Being quick to speak and hot of temper/loud of mouth is not consistent with a life of humble dependence upon Christ. If we are not decent, self-controlled people in the ordinary things of life, we will not be people ready to listen to God’s Word. Motyer rightly said, “The courts of men are our drill-ground for the courts of the Lord. Those who would listen to Him must train themselves to be listeners, and to that end, they must covet and cultivate a reticent tongue and a calm temper. For nothing must militate against—rather everything must be made an adjunct to—the great fundamental practice, hearing God’s Word.”

21 Therefore put away all filthiness and rampant wickedness and receive with meekness the implanted word, which is able to save your souls.

We are to hear (verse 19) to receive (verse 21) and do (verse 22). In this war we face, it is not enough to hear and even agree with the Word of God, we must do.

22 But be doers of the word, and not hearers only, deceiving yourselves.

23 For if anyone is a hearer of the word and not a doer, he is like a man who looks intently at his natural face in a mirror.

24 For he looks at himself and goes away and at once forgets what he was like.

25 But the one who looks into the perfect law, the law of liberty, and perseveres, being no hearer who forgets but a doer who acts, he will be blessed in his doing.

In this business of embracing the things of life with real faith and dependence on God, trusting that He is at work in life for His glory and our good, knowing that on our own we are undone but that God comes to us with His holy Word to accomplish maturity in us, we absolutely must be obedient to what He tells us. To fail to do so leaves us without hope or help.

James tells us we have a choice. The natural man observes, goes away, and forgets. The wise one looks, perseveres, and acts. There is no difference between the two in terms of the intensity of their looking, they are both intent. But what follows that looking is different between them. The point in verse 24 is that the one who doesn’t “do” might as well have not looked. It has produced no benefit. Recognizing the vital importance of God’s intervention on our behalf in this war with ourselves, to walk away is disaster. It leaves us self-deceived.

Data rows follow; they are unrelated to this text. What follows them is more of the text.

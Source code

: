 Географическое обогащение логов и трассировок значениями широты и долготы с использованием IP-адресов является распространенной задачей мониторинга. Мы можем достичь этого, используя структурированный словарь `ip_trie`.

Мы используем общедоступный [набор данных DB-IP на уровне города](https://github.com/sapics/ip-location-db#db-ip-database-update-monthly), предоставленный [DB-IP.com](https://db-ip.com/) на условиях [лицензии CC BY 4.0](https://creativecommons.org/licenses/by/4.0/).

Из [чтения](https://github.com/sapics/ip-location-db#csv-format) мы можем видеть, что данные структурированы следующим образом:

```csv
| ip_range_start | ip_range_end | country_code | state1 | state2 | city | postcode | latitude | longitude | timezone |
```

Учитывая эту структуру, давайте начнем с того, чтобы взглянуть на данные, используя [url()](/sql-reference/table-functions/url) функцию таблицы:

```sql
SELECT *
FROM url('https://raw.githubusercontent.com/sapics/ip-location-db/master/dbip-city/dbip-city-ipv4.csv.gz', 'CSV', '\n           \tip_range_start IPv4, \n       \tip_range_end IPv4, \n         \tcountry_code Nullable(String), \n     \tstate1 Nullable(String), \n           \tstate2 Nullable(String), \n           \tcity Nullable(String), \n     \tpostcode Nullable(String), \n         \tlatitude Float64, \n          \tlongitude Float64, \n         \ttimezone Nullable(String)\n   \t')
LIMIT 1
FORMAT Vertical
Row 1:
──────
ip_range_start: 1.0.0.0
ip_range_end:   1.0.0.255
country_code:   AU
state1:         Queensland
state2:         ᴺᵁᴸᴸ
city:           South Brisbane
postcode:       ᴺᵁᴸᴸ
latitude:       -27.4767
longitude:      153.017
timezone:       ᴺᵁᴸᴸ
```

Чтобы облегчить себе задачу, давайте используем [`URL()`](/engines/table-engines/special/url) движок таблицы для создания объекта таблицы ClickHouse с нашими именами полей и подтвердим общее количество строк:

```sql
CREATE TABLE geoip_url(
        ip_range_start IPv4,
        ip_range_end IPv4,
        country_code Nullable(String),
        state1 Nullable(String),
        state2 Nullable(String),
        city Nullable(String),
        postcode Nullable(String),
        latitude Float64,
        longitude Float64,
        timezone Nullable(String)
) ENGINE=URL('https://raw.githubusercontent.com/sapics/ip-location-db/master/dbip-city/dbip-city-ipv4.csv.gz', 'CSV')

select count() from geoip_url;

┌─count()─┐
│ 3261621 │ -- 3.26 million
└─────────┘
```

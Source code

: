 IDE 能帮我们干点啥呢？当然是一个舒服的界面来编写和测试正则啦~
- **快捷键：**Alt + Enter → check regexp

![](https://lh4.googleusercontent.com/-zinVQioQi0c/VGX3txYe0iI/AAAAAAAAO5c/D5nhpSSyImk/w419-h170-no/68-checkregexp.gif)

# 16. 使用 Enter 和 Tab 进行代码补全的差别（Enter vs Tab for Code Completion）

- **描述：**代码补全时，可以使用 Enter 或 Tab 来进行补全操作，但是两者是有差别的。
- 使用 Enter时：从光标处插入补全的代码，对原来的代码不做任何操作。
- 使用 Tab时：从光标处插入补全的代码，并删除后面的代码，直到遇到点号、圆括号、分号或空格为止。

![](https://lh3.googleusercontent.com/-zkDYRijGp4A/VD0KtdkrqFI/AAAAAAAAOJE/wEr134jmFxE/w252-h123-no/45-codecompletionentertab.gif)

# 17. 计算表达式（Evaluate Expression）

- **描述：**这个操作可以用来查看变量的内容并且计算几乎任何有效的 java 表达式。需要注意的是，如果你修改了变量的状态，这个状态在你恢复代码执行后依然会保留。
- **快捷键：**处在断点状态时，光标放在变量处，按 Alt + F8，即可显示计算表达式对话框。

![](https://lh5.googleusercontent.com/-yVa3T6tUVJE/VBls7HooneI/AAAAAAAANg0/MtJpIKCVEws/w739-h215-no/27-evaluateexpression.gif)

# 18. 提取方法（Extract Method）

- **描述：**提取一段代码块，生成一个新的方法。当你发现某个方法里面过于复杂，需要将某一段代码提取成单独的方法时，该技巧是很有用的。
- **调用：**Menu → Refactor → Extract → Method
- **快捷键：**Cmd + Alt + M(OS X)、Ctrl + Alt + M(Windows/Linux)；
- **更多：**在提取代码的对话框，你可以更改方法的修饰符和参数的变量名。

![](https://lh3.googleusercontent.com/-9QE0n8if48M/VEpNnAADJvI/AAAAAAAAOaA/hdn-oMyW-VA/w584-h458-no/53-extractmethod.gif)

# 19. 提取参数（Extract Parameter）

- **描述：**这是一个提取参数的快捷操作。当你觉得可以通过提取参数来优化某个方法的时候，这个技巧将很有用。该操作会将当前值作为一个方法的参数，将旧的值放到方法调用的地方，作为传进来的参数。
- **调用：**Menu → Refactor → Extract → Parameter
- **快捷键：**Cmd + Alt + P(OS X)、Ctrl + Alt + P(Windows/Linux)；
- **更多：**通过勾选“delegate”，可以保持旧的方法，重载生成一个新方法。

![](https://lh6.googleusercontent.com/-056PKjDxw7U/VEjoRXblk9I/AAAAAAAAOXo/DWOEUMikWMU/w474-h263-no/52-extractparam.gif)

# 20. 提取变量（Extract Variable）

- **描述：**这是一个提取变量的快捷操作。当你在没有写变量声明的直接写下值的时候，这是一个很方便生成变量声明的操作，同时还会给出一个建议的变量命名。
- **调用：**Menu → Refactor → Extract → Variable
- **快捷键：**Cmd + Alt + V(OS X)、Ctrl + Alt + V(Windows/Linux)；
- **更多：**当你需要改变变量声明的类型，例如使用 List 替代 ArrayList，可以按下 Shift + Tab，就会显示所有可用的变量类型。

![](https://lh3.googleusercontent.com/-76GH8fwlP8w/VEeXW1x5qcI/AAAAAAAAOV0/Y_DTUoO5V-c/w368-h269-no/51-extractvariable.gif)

The “perseveres” in verse 25 is more literally “continues in its company” (doesn’t go away). The believer continues in the company of the perfect law, the Word of God. We have the choice to look and walk away to our own destruction, or to look, act, and continue in the company of the Word. James calls the Word “the law of liberty.” We wrongly set law and liberty against each other as opposites. They are not opposites. Motyer put it this way: “We are truly free when we live the life appropriate to those who are created in the image of God. The law of God safeguards that liberty for us … it safeguards, expresses and enables the life of true freedom into which Christ has brought us. This is the blessing of which James speaks (25), the blessing of a full life, a true humanity. Obedience is the key factor in our enjoyment of it.”

In the balance of the letter/book James gives specifics of this obedience. The general principle is “like Father, like child.” In the last 2 verses of Chapter 1, there is a hint of what is to come.

26 If anyone thinks he is religious and does not bridle his tongue but deceives his heart, this person’s religion is worthless.

27 Religion that is pure and undefiled before God, the Father, is this: to visit orphans and widows in their affliction, and to keep oneself unstained from the world.